PROBLEM REQUIREMENTS:
Which of the lines below contain the string "remplacement"? Copy each one.

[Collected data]
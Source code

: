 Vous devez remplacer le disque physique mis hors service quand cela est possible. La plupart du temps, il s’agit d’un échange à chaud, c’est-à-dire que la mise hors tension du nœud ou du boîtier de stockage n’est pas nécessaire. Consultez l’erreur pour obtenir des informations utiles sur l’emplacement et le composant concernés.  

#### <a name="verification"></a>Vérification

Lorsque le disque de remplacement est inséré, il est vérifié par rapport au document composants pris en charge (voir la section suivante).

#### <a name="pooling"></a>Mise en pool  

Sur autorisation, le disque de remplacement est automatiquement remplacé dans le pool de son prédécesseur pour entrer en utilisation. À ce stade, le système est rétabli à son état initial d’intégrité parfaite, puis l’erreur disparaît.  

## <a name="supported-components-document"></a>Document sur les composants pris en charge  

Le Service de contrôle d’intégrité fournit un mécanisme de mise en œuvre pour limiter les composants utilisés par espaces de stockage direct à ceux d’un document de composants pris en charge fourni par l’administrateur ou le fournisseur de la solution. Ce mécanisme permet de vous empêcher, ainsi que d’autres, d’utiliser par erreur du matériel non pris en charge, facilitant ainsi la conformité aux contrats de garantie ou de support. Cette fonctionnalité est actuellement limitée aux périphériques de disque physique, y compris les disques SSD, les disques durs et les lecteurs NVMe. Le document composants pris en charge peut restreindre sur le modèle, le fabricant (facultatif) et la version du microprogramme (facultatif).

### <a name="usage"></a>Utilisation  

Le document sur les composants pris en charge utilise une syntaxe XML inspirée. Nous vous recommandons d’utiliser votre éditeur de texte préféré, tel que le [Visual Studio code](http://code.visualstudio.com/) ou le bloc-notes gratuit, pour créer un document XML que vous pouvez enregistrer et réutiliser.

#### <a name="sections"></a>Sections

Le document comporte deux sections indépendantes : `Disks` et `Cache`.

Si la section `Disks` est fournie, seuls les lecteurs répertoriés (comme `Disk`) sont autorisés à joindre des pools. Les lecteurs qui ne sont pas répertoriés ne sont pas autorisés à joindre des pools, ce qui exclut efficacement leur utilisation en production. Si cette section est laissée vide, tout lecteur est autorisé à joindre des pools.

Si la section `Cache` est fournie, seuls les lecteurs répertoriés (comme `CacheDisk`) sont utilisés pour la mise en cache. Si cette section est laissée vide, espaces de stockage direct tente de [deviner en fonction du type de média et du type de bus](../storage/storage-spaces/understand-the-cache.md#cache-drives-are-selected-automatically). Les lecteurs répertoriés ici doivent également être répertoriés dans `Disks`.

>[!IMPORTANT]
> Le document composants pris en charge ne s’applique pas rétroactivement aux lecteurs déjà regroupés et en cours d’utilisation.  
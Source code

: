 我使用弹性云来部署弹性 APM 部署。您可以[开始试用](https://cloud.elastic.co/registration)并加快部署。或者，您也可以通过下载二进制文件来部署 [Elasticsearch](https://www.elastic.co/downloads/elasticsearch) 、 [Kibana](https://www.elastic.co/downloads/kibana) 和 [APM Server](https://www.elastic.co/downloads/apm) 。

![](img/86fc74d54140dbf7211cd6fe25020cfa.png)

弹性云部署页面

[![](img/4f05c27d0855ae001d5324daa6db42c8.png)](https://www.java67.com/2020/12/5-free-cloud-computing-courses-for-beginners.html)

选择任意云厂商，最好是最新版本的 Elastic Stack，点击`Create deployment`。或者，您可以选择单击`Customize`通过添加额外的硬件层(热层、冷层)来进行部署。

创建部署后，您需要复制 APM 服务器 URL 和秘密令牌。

ANSWER TO THE EXERCISE:
Lorsque le disque de remplacement est inséré, il est vérifié par rapport au document composants pris en charge (voir la section suivante).
Sur autorisation, le disque de remplacement est automatiquement remplacé dans le pool de son prédécesseur pour entrer en utilisation. À ce stade, le système est rétabli à son état initial d’intégrité parfaite, puis l’erreur disparaît.  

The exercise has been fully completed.